Installé en France, Paul Leadley tient à rappeler que la position ambitieuse des Européens à Montréal ne doit pas masquer le manque de mise en œuvre concrète sur le terrain. « Les ventes des pesticides n’ont pas diminué en France avec les plans ecophytos« , relève-t-il. L’UE continue d’exporter des produits interdits sur son sol et la mesure de risque qu’elle compte mettre en place comporte « certaines faiblesses », nuance l’écologue. En pleine COP15, il a d’ailleurs signé une pétition de scientifiques* appelant l’UE à appliquer sans tarder sa nouvelle régulation sur les pesticides, malgré les réticences de certains Etats membres.

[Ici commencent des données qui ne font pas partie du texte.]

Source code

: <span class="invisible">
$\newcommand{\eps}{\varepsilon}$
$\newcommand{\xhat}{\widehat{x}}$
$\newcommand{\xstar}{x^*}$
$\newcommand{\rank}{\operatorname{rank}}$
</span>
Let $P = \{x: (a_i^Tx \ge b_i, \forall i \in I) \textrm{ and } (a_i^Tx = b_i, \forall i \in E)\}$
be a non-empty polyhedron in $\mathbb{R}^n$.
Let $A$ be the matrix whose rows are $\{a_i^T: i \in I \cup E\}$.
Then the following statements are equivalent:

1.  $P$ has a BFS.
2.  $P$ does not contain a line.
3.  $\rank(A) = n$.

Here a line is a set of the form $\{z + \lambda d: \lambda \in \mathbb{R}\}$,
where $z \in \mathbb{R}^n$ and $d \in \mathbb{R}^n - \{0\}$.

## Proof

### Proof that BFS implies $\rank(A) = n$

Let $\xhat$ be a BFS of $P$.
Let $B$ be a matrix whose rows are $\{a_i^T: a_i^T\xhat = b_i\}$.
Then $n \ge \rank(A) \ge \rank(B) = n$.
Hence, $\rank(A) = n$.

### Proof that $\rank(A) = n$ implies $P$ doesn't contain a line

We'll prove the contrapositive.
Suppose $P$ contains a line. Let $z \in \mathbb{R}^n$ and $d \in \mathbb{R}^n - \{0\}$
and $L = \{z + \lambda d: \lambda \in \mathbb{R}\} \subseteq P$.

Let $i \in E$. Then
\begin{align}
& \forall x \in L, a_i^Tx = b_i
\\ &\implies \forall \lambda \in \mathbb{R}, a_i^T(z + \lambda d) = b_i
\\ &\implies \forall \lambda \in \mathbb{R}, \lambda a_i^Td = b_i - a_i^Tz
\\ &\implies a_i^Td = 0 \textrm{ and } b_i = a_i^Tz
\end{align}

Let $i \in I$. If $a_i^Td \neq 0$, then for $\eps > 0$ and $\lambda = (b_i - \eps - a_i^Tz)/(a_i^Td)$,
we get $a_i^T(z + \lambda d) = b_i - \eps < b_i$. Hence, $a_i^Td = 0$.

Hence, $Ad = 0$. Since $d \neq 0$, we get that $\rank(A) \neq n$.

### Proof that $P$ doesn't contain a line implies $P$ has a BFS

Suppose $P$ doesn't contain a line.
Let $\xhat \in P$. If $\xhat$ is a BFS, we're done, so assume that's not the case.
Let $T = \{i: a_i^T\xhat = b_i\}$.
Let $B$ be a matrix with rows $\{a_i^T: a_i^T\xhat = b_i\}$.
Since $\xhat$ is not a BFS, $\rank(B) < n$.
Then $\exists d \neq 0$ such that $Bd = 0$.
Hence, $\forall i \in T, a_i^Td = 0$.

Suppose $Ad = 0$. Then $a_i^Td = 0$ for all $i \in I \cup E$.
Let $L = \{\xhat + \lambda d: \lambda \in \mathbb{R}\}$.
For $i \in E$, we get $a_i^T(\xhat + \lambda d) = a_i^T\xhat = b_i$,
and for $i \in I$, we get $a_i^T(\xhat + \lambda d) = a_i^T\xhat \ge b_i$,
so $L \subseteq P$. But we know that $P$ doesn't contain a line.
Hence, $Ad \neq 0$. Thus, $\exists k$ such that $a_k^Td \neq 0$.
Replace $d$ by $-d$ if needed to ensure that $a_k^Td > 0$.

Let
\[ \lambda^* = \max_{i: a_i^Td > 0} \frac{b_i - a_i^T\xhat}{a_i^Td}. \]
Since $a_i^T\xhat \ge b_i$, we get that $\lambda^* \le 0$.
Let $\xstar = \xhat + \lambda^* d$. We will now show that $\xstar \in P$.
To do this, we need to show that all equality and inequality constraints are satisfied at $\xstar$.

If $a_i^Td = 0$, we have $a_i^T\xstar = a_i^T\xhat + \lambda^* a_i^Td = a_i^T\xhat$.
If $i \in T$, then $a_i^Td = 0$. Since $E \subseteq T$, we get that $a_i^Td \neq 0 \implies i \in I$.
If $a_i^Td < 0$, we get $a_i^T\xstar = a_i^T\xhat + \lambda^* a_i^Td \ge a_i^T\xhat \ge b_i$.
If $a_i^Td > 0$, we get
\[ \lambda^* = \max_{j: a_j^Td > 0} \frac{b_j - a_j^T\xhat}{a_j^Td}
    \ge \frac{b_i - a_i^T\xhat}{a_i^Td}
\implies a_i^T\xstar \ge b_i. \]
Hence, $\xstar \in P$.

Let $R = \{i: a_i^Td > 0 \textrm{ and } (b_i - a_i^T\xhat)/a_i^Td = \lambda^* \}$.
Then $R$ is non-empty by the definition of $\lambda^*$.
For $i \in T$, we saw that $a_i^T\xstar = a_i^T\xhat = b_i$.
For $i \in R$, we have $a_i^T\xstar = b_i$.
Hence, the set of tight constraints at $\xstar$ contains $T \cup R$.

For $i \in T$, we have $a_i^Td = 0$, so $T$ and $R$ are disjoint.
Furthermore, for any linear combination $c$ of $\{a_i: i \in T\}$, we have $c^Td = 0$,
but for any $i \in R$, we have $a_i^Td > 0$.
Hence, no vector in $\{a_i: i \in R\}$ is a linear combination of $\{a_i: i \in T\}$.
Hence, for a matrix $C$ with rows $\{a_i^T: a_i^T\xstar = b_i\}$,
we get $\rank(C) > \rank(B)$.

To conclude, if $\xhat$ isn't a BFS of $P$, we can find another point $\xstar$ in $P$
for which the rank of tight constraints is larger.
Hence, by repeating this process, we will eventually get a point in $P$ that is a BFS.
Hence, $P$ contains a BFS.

Autant d’éléments qui ne contribuent pas à la crédibilité de la position de l’Union européenne dans ces négociations. Notre négociateur d’Amérique latine considère par exemple que la réforme de la Politique agricole commune relève du « greenwashing ».

« Les Européens disent que la PAC est verte, mais il n’y a aucun moyen de le mesurer. Nous savons bien que c’est toujours l’un des principaux facteurs de perte de biodiversité en Europe. »

Un négociateur d’Amérique latine

à franceinfo

Même si l’Europe a reçu samedi 17 décembre le soutien de la Colombie, un accord sur une baisse de 50% apparaît très peu probable, d’autant plus que le mandat de négociation de l’UE* pour cette COP15 ne mentionne qu’un « objectif numérique de baisse » sans fixer sa hauteur. Un élément qui ouvre la porte à une concession.

« C’est un sujet qu’on poussera jusqu’à la dernière minute. On est vraiment convaincu que notre modèle agricole tel qu’il existe n’est pas le bon, qu’il faut le réformer. »

Une source européenne

à franceinfo

Pour Paul Leadley, un objectif chiffré d’au moins 20% de baisse du risque serait déjà une « issue positive« . Les négociations doivent s’achever lundi 19 décembre.

* Les liens signalés par un astérisque sont tous en anglais.